**Source data**
= Beginning of Section =
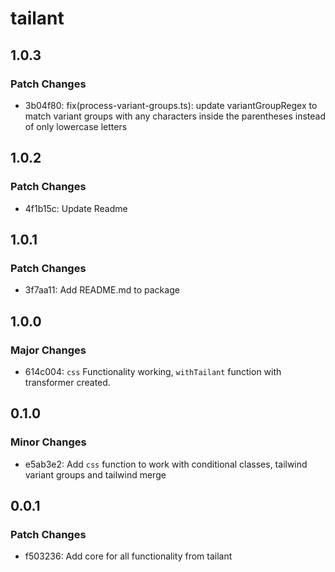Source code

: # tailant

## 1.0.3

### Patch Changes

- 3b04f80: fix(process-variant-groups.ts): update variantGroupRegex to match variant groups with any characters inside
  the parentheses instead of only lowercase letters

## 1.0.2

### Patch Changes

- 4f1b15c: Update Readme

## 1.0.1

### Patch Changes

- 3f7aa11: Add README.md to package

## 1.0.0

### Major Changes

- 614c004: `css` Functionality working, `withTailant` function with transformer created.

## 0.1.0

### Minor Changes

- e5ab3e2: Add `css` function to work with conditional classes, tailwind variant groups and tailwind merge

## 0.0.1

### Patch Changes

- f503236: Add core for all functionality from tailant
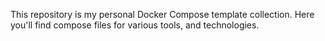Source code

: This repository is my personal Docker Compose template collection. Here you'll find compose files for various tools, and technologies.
= End of Section =
= Beginning of Section =
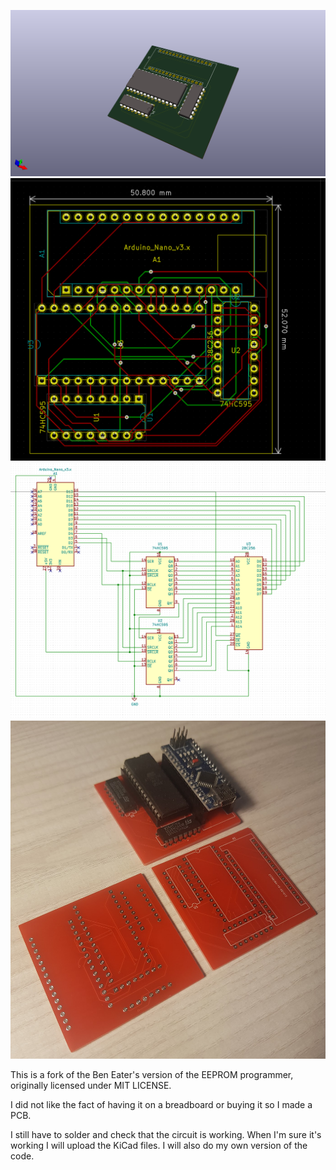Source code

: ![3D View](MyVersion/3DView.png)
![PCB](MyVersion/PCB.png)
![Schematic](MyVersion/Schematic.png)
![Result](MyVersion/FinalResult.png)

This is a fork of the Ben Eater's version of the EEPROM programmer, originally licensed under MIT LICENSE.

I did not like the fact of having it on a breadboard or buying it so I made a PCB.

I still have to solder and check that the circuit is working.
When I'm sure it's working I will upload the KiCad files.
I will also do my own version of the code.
= End of Section =
= Beginning of Section =
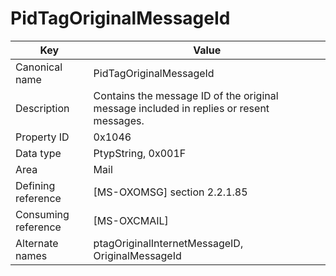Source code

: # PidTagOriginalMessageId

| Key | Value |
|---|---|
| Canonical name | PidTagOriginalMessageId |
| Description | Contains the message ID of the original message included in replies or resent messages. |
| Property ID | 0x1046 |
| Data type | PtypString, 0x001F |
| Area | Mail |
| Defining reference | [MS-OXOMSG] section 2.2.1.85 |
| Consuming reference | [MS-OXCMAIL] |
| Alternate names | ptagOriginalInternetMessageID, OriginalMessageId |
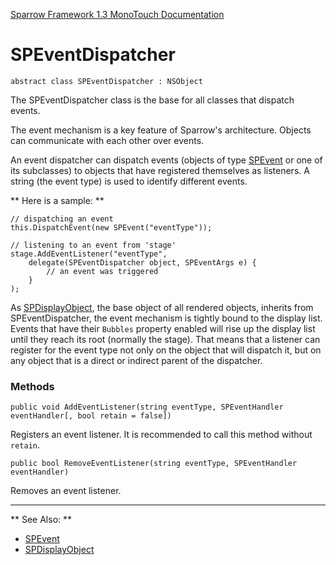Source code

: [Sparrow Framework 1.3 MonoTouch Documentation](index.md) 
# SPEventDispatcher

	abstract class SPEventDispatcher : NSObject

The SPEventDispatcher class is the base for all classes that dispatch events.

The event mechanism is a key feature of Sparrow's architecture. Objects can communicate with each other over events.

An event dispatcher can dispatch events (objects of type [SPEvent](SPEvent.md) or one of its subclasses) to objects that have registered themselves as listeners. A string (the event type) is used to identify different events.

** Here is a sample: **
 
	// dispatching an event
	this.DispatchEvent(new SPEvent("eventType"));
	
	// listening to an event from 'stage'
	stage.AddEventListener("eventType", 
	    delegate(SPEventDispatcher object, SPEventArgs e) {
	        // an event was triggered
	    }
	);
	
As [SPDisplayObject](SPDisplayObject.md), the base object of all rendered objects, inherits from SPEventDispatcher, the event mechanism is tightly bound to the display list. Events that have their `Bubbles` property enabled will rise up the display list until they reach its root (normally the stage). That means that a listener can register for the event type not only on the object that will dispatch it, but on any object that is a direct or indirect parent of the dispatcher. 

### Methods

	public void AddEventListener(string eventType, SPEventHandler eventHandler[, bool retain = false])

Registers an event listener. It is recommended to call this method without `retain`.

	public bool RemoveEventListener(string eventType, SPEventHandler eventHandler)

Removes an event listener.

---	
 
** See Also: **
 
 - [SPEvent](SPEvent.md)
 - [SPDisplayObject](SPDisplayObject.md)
= End of Section =
**Exercise objective**
What lines in the data above carry "PidTagOriginalMessageId"? Return them all.

**Result for this task**
: # PidTagOriginalMessageId
| Canonical name | PidTagOriginalMessageId |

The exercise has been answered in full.